=== Work instructions ===
Search the entries for the word "apply". Copy every line that holds it.

=== Input data ===
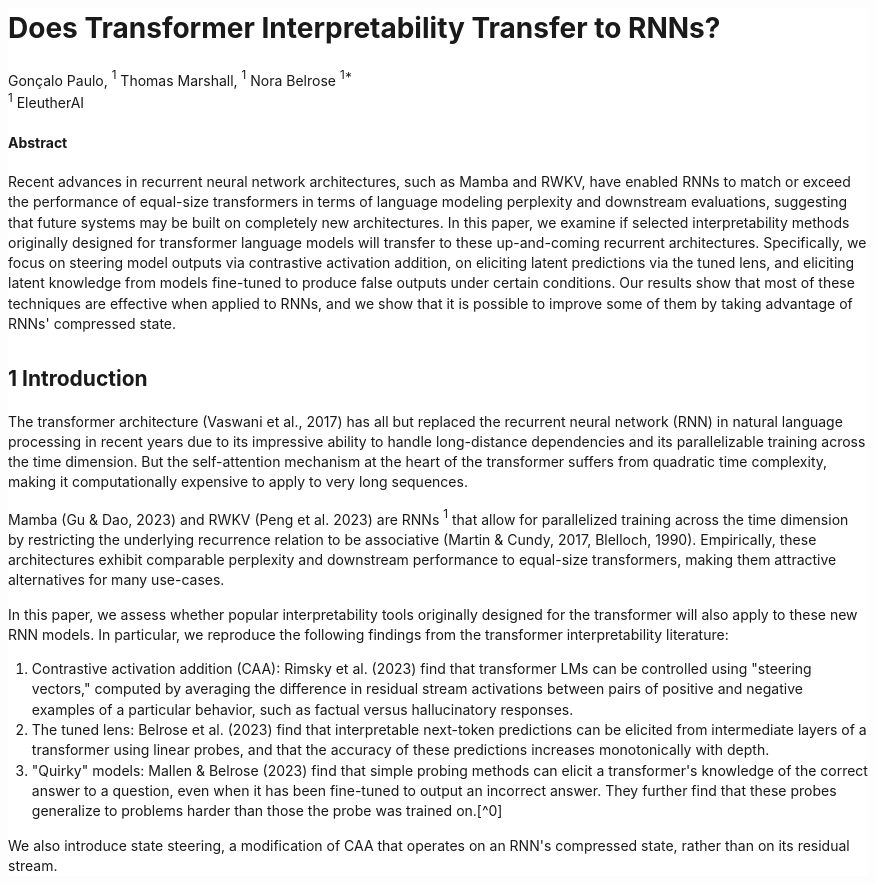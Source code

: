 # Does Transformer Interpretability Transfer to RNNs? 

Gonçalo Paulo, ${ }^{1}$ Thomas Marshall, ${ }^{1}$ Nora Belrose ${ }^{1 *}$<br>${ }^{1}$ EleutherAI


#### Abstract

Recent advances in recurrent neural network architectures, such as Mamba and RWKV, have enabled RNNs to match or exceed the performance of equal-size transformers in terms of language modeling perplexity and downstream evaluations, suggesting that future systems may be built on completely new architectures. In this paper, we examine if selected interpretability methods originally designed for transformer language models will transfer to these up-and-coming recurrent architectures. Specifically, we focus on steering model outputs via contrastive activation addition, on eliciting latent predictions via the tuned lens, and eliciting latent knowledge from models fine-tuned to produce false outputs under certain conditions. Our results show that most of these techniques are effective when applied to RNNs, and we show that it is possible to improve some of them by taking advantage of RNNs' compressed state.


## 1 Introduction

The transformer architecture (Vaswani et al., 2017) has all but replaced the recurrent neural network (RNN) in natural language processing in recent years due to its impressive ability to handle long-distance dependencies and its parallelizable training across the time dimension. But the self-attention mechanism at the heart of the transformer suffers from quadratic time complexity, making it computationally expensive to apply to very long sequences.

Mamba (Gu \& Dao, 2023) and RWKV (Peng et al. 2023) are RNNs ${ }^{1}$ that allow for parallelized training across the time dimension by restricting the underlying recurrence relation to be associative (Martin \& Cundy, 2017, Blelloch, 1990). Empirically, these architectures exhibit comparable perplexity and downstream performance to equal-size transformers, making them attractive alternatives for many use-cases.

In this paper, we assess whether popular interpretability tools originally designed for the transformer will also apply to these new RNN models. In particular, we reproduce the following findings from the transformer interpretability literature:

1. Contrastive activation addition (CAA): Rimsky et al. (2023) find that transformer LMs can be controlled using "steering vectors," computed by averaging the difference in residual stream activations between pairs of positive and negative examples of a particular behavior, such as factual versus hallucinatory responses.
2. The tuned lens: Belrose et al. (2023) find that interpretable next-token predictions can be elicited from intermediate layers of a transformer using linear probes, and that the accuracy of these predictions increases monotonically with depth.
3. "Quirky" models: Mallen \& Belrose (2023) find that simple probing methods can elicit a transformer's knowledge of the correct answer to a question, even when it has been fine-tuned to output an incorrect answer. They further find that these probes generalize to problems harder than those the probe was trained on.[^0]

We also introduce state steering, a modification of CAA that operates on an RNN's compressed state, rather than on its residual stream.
---
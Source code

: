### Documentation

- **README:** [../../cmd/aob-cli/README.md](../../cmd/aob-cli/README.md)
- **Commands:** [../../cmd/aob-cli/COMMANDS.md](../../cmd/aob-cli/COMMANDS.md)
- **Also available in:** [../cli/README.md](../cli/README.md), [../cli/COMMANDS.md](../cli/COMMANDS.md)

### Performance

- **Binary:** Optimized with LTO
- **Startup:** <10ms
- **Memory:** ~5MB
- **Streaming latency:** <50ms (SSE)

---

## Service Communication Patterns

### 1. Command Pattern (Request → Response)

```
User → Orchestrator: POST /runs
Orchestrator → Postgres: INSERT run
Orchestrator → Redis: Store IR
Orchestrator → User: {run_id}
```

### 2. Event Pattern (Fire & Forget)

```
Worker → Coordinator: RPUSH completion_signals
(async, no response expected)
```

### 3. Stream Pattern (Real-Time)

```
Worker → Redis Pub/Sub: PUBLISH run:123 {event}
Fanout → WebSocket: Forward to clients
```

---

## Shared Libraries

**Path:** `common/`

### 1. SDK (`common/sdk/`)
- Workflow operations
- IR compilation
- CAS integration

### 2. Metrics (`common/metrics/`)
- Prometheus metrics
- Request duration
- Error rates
---
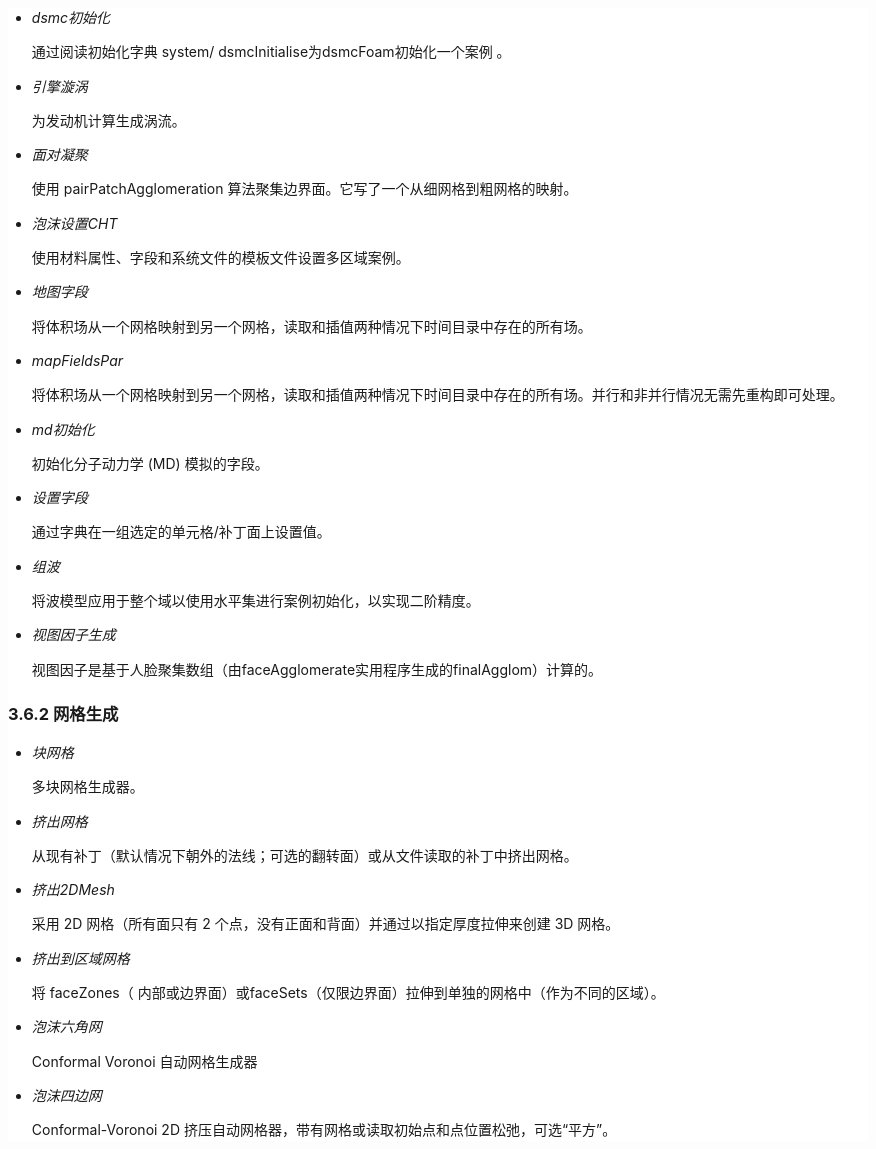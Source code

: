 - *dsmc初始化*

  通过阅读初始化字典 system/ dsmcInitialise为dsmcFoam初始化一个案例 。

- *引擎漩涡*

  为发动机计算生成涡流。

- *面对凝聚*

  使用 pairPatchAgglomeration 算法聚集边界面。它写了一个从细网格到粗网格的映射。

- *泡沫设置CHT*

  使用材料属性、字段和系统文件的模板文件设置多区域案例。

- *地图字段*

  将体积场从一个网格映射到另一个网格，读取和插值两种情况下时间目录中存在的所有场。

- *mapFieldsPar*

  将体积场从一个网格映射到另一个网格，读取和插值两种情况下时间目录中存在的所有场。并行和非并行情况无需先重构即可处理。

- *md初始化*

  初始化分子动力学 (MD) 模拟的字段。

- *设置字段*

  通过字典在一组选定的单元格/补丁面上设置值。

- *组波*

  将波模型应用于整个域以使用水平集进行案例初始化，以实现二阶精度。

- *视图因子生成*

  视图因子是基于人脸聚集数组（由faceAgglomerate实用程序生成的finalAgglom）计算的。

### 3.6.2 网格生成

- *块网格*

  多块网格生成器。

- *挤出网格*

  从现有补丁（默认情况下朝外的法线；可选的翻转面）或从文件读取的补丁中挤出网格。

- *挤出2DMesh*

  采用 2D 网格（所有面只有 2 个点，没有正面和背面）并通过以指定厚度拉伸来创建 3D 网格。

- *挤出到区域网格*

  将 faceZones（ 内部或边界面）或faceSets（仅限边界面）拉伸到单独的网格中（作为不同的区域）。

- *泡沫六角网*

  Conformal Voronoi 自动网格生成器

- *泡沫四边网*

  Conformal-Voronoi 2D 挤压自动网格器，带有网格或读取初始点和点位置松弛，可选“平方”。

=== Result of the exercise ===
The transformer architecture (Vaswani et al., 2017) has all but replaced the recurrent neural network (RNN) in natural language processing in recent years due to its impressive ability to handle long-distance dependencies and its parallelizable training across the time dimension. But the self-attention mechanism at the heart of the transformer suffers from quadratic time complexity, making it computationally expensive to apply to very long sequences.
In this paper, we assess whether popular interpretability tools originally designed for the transformer will also apply to these new RNN models. In particular, we reproduce the following findings from the transformer interpretability literature:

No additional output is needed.